DISCLAIMER - INTENDED ADDRESSEES
Please note that the information contained in
the Supplementary Prospectus may be addressed to and/or targeted at
persons who are residents of particular countries (specified in the
Programme Prospectus dated 15 September 2023) only and is not
intended for use and should not be relied upon by any person
outside these countries and/or to whom the offer contained in the
Prospectus is not addressed. Prior to relying on the information
contained in the Supplementary Prospectus, you must ascertain from
the Prospectus whether or not you are part of the intended
addressees of the information contained in the Supplementary
Prospectus.
The Supplementary Prospectus does not contain
or constitute an offer of, or the solicitation of an offer to buy,
securities to any person in the United States or in any
jurisdiction to whom or in which such offer or solicitation is
unlawful.
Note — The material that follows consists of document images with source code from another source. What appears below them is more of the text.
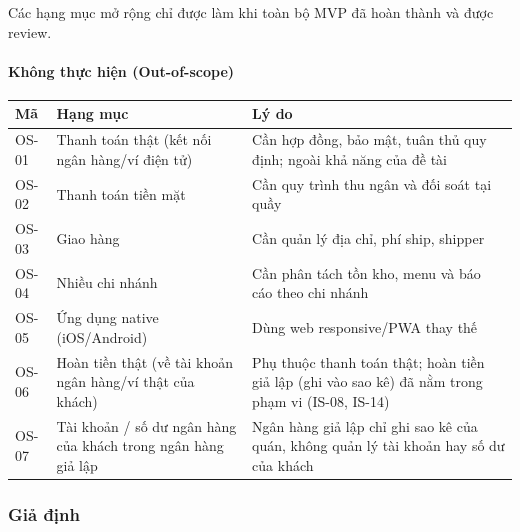 \medskip
Các hạng mục mở rộng chỉ được làm khi toàn bộ MVP đã hoàn thành và được review.

\paragraph{Không thực hiện (Out-of-scope)}

{\small\renewcommand{\arraystretch}{1.25}
\begin{tabularx}{\linewidth}{@{}l X X@{}}
\toprule
\textbf{Mã} & \textbf{Hạng mục} & \textbf{Lý do} \\
\midrule
OS-01 & Thanh toán thật (kết nối ngân hàng/ví điện tử) & Cần hợp đồng, bảo mật, tuân thủ quy định; ngoài khả năng của đề tài \\
OS-02 & Thanh toán tiền mặt & Cần quy trình thu ngân và đối soát tại quầy \\
OS-03 & Giao hàng & Cần quản lý địa chỉ, phí ship, shipper \\
OS-04 & Nhiều chi nhánh & Cần phân tách tồn kho, menu và báo cáo theo chi nhánh \\
OS-05 & Ứng dụng native (iOS/Android) & Dùng web responsive/PWA thay thế \\
OS-06 & Hoàn tiền thật (về tài khoản ngân hàng/ví thật của khách) & Phụ thuộc thanh toán thật; hoàn tiền giả lập (ghi vào sao kê) đã nằm trong phạm vi (IS-08, IS-14) \\
OS-07 & Tài khoản / số dư ngân hàng của khách trong ngân hàng giả lập & Ngân hàng giả lập chỉ ghi sao kê của quán, không quản lý tài khoản hay số dư của khách \\
\bottomrule
\end{tabularx}}

\subsubsection{Giả định}

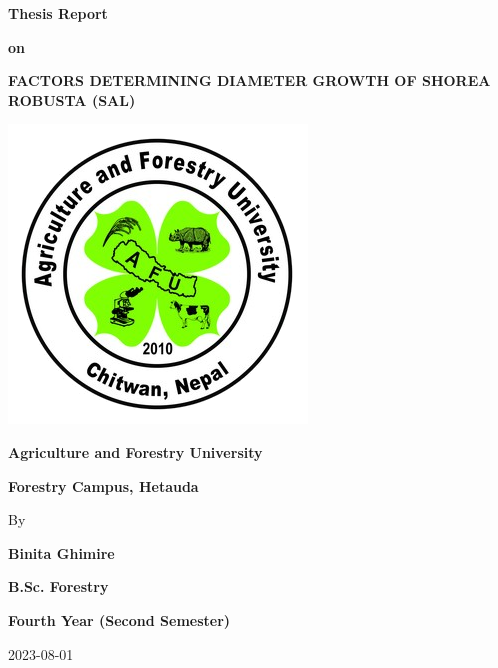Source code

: \documentclass[
]{article}
\author{}
\date{\vspace{-2.5em}}
\begin{document}
\allsectionsfont{\raggedright}
\subsectionfont{\raggedright}
\subsubsectionfont{\raggedright}

\vspace{0cm}


\begin{centering}

\Large

\doublespacing

\bf Thesis Report

\bf on

\bf FACTORS DETERMINING DIAMETER GROWTH OF SHOREA ROBUSTA (SAL)



\begin{center}\includegraphics[width=0.5\linewidth]{AFU_logo} \end{center}


\normalsize

\Large

\bf Agriculture and Forestry University


\bf Forestry Campus, Hetauda

\vspace{1cm}

\normalsize

\singlespacing

By

\vspace{0.5 cm}

\Large

\bf Binita Ghimire

\Large

\bf B.Sc. Forestry

\bf Fourth Year (Second Semester)

\vspace{1cm}

\normalsize

2023-08-01

\end{centering}
\end{document}
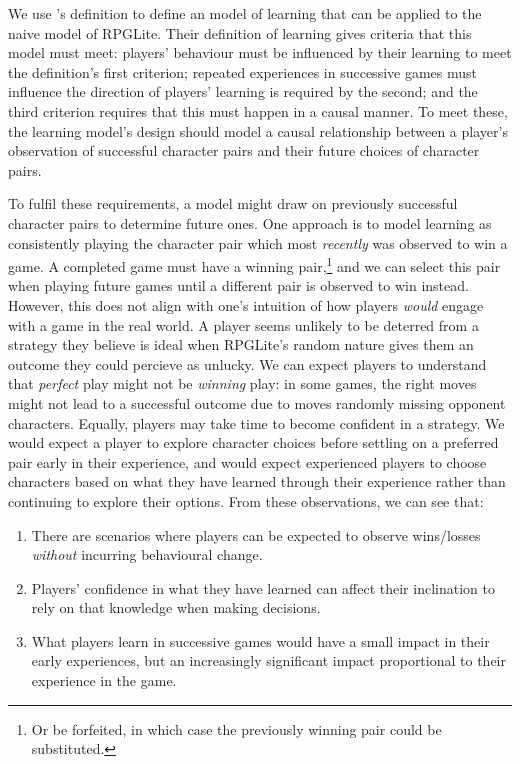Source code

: 
We use \citet{de2013learning}'s definition to define an \aspectoriented{} model
of learning that can be applied to the naive model of RPGLite. Their definition
of learning gives criteria that this model must meet: players' behaviour must be
influenced by their learning to meet the definition's first criterion; repeated
experiences in successive games must influence the direction of players'
learning is required by the second; and the third criterion requires that this
must happen in a causal manner. To meet these, the learning model's design
should model a causal relationship between a player's observation of successful
character pairs and their future choices of character pairs.

To fulfil these requirements, a model might draw on previously successful
character pairs to determine future ones. One approach is to model learning as
consistently playing the character pair which most \emph{recently} was observed
to win a game. A completed game must have a winning pair,\footnote{Or be
forfeited, in which case the previously winning pair could be substituted.} and
we can select this pair when playing future games until a different pair is
observed to win instead. However, this does not align with one's intuition of
how players \emph{would} engage with a game in the real world. A player seems
unlikely to be deterred from a strategy they believe is ideal when RPGLite's
random nature gives them an outcome they could percieve as unlucky. We can
expect players to understand that \emph{perfect} play might not be
\emph{winning} play: in some games, the right moves might not lead to a
successful outcome due to moves randomly missing opponent characters. Equally,
players may take time to become confident in a strategy. We would expect a
player to explore character choices before settling on a preferred pair early in
their experience, and would expect experienced players to choose characters
based on what they have learned through their experience rather
than continuing to explore their options. From these observations, we can see that:

\begin{enumerate}
  \item There are scenarios where players can be expected to observe wins/losses
  \emph{without} incurring behavioural change.
  \item Players' confidence in what they have learned can affect their
  inclination to rely on that knowledge when making decisions.
  \item What players learn in successive games would have a small impact in
  their early experiences, but an increasingly significant impact proportional
  to their experience in the game.
\end{enumerate}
The securities referred to in the Prospectus may not be
offered or sold in the United States absent registration under the
US Securities Act of 1933, as amended (the "Securities Act") or
another exemption from, or in a transaction not subject to, the
registration requirements of the Securities Act. The offer and sale
of the securities referred to in the Prospectus has not been and
will not be registered under the Securities Act. There will be no
public offer of the securities in the United States.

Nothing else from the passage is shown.